EXERCISE DETAILS: Go through the lines below and copy each one that holds the string "model".

======== INFORMATION GIVEN ========

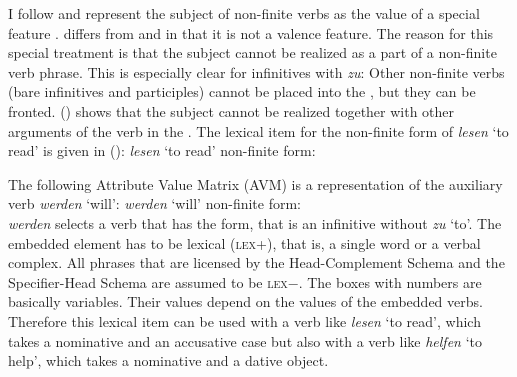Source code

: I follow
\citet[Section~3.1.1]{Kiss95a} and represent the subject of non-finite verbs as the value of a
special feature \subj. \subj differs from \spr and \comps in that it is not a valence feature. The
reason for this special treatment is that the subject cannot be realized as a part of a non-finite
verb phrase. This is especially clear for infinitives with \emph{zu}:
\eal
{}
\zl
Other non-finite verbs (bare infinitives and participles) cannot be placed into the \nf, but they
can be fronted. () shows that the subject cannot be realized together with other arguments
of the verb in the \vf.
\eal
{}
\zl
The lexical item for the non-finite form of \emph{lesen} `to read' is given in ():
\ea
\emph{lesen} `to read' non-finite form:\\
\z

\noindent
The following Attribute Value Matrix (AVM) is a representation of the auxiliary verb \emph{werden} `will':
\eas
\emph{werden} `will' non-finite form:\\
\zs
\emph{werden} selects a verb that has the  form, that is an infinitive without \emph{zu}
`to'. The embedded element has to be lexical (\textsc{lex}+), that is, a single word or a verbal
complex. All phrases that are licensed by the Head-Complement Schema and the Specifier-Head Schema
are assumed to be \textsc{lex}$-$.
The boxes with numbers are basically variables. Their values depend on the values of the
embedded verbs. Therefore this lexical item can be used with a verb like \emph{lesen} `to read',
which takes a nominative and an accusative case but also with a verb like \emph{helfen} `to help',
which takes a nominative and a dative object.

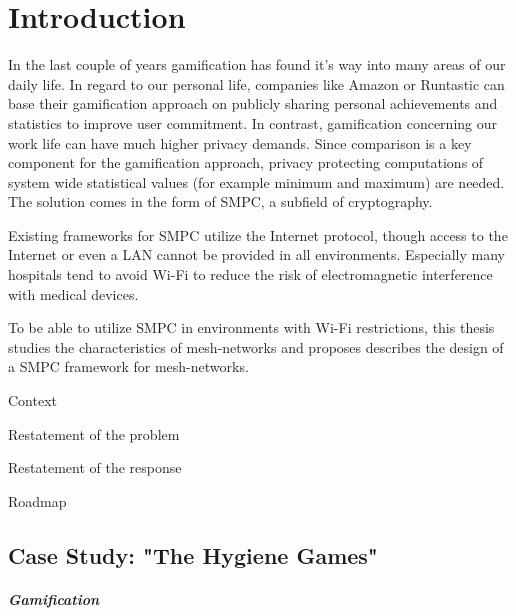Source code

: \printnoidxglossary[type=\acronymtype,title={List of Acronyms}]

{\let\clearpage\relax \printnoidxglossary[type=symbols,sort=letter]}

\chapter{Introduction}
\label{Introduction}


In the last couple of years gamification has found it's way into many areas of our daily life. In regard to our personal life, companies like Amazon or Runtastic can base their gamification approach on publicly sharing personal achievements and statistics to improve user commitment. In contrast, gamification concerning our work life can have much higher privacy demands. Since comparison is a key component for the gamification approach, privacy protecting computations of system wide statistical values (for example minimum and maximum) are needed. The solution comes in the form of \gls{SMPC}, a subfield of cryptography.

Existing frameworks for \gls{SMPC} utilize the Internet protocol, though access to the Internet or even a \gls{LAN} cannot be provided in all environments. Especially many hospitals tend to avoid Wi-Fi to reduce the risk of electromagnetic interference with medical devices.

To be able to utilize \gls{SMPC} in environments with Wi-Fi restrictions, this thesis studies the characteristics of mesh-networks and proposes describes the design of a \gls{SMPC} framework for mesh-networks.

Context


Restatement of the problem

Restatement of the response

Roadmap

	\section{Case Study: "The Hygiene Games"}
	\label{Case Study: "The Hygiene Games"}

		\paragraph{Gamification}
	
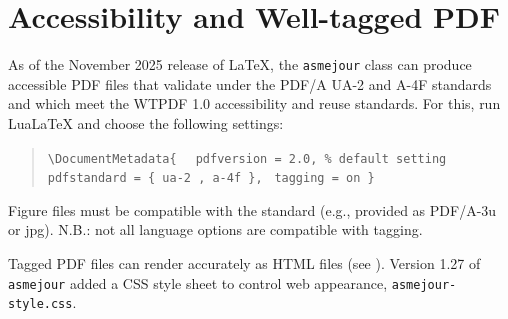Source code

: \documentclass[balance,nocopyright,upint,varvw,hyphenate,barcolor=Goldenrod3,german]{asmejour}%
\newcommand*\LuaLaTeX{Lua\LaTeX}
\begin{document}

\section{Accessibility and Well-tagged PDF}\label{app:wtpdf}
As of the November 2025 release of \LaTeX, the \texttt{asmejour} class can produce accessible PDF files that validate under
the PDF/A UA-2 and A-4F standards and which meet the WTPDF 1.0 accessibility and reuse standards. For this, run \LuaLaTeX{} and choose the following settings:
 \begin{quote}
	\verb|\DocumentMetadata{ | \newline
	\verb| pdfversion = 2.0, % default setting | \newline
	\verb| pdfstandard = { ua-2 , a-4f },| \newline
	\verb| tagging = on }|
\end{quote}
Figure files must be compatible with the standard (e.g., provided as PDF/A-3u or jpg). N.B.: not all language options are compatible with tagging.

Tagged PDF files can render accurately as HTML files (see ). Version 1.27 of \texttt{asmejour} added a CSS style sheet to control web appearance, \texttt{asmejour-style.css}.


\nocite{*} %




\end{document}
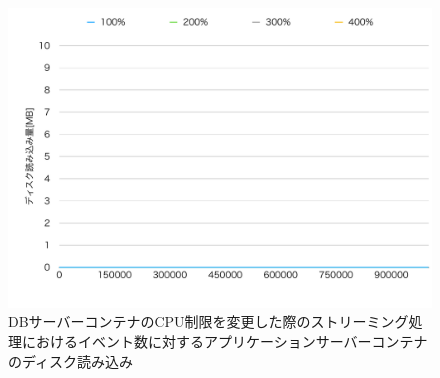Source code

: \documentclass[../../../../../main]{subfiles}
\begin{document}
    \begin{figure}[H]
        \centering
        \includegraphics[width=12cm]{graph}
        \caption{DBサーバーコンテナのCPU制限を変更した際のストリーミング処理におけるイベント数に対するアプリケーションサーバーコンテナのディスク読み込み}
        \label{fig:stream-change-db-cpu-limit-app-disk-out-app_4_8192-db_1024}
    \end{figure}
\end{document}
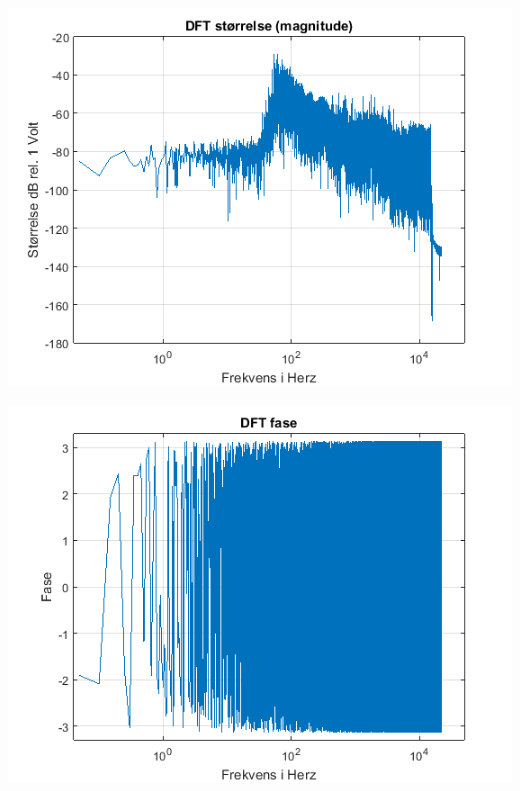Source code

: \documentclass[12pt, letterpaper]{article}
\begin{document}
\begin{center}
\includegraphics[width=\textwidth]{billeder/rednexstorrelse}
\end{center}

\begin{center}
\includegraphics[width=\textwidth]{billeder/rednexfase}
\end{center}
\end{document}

========
======== INFORMATION GIVEN ========

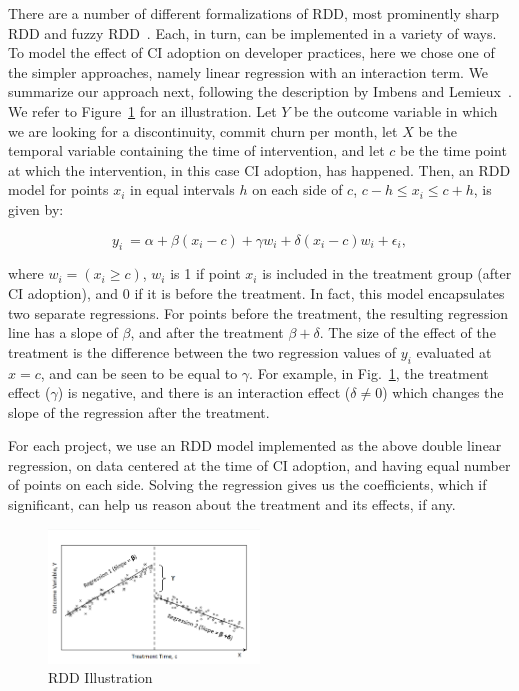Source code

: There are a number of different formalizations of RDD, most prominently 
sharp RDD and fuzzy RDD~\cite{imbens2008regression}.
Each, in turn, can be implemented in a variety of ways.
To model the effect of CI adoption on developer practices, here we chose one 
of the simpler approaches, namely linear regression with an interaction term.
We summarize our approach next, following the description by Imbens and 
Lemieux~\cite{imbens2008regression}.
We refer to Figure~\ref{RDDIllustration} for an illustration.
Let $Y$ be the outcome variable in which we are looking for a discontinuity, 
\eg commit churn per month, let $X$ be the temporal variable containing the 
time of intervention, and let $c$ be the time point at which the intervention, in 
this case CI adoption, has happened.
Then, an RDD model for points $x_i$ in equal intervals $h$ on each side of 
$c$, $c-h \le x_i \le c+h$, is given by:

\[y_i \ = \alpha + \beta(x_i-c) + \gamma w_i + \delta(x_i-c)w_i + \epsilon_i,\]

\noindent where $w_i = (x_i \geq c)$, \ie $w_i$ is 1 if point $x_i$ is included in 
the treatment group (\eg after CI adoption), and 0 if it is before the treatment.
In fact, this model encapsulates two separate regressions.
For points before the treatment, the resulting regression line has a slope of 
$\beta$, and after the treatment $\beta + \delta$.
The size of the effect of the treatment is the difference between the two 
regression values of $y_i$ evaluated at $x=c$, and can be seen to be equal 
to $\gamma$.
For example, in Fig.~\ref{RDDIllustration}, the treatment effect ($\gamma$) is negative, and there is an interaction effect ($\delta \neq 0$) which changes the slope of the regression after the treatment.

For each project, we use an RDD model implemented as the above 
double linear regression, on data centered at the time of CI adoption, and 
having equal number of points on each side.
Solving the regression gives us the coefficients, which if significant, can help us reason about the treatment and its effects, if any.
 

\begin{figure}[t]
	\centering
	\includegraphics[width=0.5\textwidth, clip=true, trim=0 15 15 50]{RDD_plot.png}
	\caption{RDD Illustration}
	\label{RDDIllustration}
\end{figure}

========
======== INFORMATION GIVEN ========

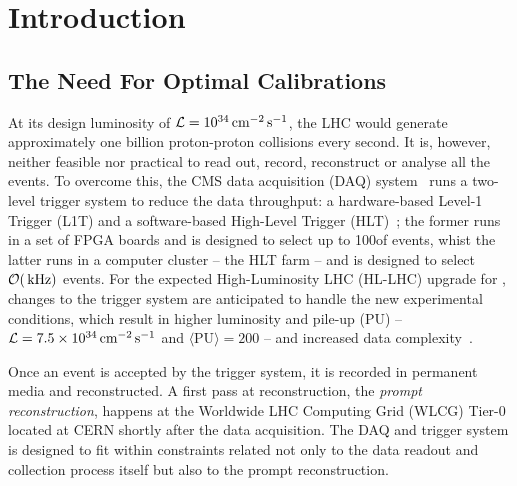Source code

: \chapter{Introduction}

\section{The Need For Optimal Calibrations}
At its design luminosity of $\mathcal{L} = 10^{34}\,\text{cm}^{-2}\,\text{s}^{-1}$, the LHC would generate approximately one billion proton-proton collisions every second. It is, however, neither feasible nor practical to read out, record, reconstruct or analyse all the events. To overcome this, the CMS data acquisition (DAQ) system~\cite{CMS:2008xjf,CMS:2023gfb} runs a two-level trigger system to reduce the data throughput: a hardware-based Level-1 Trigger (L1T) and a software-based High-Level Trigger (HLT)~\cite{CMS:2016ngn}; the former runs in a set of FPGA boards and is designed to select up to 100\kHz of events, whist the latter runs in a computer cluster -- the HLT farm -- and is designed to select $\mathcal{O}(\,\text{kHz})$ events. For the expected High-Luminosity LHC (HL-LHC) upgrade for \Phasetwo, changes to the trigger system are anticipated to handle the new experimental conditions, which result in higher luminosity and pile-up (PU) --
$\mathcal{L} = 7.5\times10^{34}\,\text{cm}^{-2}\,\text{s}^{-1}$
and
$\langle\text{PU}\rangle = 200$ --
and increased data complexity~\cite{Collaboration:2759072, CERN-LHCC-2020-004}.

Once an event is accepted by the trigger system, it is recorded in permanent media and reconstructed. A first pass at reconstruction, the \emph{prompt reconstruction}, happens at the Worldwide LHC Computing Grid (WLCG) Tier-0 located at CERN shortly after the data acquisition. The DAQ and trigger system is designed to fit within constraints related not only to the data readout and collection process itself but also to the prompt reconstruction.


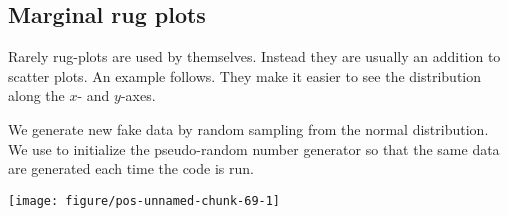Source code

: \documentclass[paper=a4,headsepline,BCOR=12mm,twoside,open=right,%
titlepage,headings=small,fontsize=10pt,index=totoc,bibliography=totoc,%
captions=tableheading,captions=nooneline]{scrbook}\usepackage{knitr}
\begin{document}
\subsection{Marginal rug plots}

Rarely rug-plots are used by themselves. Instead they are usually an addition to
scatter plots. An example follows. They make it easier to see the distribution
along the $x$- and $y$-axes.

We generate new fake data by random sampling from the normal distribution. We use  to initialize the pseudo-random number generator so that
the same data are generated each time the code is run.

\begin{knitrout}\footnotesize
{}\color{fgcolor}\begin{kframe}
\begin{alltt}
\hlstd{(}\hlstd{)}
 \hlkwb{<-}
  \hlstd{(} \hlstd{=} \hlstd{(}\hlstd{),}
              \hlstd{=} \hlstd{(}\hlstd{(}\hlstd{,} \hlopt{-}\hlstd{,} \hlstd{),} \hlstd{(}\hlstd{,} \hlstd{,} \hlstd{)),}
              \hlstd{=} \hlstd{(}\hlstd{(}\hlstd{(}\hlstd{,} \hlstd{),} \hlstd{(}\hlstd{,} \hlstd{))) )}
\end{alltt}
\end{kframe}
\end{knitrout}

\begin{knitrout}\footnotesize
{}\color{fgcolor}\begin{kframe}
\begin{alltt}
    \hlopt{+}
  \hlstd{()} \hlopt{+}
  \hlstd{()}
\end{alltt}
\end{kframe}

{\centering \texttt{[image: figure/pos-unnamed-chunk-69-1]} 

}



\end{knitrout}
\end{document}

========

RESULT FOR THIS EXERCISE:
To model the effect of CI adoption on developer practices, here we chose one 
Then, an RDD model for points $x_i$ in equal intervals $h$ on each side of 
In fact, this model encapsulates two separate regressions.
For each project, we use an RDD model implemented as the above 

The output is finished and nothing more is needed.